• **Task description**
Lines from the entries below that hold "очень" form the answer; copy all of them.

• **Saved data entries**
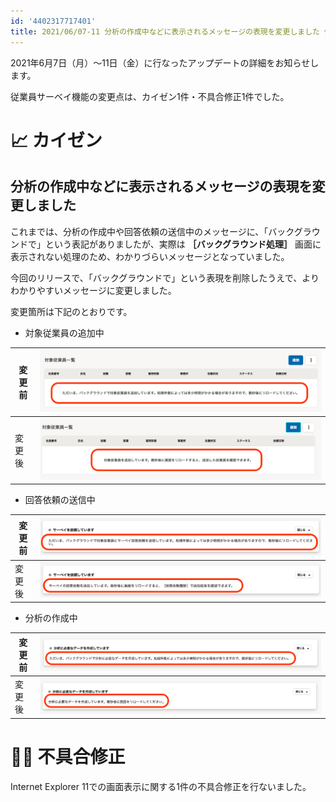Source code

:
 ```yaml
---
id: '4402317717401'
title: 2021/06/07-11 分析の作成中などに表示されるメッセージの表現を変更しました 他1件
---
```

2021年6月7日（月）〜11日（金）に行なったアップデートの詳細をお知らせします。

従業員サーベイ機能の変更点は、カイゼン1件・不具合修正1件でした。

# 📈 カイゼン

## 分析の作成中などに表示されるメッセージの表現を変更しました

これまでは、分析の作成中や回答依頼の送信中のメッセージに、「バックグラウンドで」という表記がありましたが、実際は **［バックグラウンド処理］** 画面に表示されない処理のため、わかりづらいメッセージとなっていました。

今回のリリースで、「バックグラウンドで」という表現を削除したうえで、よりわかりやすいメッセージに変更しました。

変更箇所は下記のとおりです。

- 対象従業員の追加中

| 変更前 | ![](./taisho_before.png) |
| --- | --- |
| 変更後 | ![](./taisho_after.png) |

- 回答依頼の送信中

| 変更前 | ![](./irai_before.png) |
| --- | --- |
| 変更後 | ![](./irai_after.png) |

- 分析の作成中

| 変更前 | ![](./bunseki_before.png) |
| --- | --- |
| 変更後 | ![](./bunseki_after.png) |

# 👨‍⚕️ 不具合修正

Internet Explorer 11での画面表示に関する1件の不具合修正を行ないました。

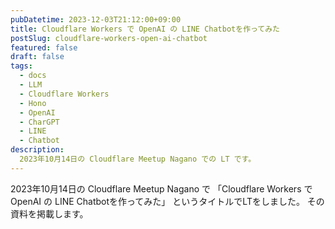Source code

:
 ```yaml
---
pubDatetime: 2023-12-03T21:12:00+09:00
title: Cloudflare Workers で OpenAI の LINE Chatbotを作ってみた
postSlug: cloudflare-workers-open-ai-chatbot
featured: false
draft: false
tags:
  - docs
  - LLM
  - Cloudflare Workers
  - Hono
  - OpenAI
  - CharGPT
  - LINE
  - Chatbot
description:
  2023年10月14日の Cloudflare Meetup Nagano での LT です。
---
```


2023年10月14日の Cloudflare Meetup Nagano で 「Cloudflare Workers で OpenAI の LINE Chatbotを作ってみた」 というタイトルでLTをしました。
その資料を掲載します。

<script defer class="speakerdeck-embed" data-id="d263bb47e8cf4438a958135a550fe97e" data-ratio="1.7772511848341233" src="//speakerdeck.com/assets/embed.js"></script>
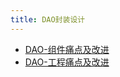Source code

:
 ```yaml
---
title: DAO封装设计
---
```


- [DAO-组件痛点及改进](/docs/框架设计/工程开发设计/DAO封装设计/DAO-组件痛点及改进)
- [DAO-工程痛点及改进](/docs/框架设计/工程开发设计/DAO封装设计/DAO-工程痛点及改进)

* * *

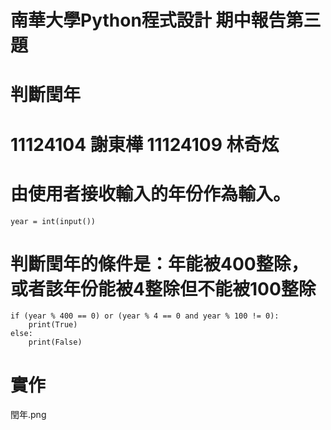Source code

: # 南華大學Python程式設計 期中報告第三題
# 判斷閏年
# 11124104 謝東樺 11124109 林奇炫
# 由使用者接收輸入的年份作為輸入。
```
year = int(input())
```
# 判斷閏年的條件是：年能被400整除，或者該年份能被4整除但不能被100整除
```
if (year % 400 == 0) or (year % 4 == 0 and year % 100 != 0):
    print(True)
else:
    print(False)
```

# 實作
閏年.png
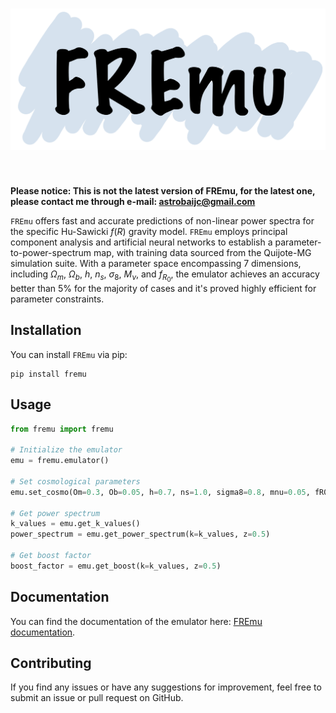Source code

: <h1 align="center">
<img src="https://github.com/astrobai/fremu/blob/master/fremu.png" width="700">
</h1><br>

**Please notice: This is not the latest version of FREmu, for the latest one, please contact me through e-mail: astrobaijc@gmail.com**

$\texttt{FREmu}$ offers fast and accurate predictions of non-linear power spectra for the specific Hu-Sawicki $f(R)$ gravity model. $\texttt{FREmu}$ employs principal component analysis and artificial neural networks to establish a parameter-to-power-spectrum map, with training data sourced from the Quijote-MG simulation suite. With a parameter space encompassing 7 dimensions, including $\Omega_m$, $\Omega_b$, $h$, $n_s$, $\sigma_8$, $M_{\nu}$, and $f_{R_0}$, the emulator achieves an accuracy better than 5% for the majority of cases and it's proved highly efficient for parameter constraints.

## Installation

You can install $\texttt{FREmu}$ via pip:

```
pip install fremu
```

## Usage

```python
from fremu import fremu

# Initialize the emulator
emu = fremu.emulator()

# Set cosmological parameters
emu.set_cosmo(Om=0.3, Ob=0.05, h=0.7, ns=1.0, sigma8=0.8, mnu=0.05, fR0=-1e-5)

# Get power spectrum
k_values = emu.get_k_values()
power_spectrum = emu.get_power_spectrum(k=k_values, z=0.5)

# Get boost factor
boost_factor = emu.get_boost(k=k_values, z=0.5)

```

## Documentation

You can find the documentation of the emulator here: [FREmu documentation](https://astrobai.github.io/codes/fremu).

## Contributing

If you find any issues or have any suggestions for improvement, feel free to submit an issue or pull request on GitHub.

==

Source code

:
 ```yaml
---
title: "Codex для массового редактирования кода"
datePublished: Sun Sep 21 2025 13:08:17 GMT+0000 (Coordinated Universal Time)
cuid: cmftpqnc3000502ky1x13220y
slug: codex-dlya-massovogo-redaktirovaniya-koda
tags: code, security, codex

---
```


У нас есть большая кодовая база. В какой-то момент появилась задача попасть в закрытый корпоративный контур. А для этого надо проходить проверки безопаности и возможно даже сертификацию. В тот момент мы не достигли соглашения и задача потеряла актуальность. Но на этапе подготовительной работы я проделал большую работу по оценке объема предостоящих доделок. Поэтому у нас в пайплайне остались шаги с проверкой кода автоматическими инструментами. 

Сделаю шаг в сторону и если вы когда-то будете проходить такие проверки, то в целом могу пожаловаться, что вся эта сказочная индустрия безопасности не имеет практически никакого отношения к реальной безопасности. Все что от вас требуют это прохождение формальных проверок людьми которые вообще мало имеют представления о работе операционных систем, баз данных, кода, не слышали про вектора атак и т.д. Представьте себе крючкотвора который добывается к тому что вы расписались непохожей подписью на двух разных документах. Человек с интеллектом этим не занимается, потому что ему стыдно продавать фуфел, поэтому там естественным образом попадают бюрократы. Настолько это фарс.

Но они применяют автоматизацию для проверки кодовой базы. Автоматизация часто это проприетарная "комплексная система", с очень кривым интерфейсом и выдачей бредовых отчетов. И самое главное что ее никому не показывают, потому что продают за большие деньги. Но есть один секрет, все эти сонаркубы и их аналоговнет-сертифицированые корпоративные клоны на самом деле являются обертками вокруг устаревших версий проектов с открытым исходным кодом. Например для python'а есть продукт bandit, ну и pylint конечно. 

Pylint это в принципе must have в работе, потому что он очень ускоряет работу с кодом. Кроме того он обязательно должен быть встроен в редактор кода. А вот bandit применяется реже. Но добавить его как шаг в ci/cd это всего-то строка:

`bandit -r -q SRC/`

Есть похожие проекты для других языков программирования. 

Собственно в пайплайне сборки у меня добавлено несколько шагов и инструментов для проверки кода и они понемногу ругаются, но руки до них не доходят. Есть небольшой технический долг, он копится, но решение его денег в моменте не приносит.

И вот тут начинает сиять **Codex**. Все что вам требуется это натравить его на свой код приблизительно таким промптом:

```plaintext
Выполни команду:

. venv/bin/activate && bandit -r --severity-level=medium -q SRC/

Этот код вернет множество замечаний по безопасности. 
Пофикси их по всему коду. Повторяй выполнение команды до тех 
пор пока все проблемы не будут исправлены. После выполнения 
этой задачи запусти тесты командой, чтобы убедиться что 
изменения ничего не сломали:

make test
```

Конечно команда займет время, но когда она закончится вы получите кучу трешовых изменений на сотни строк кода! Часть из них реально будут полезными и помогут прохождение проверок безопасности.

• **Task response**
Но они применяют автоматизацию для проверки кодовой базы. Автоматизация часто это проприетарная "комплексная система", с очень кривым интерфейсом и выдачей бредовых отчетов. И самое главное что ее никому не показывают, потому что продают за большие деньги. Но есть один секрет, все эти сонаркубы и их аналоговнет-сертифицированые корпоративные клоны на самом деле являются обертками вокруг устаревших версий проектов с открытым исходным кодом. Например для python'а есть продукт bandit, ну и pylint конечно. 
Pylint это в принципе must have в работе, потому что он очень ускоряет работу с кодом. Кроме того он обязательно должен быть встроен в редактор кода. А вот bandit применяется реже. Но добавить его как шаг в ci/cd это всего-то строка:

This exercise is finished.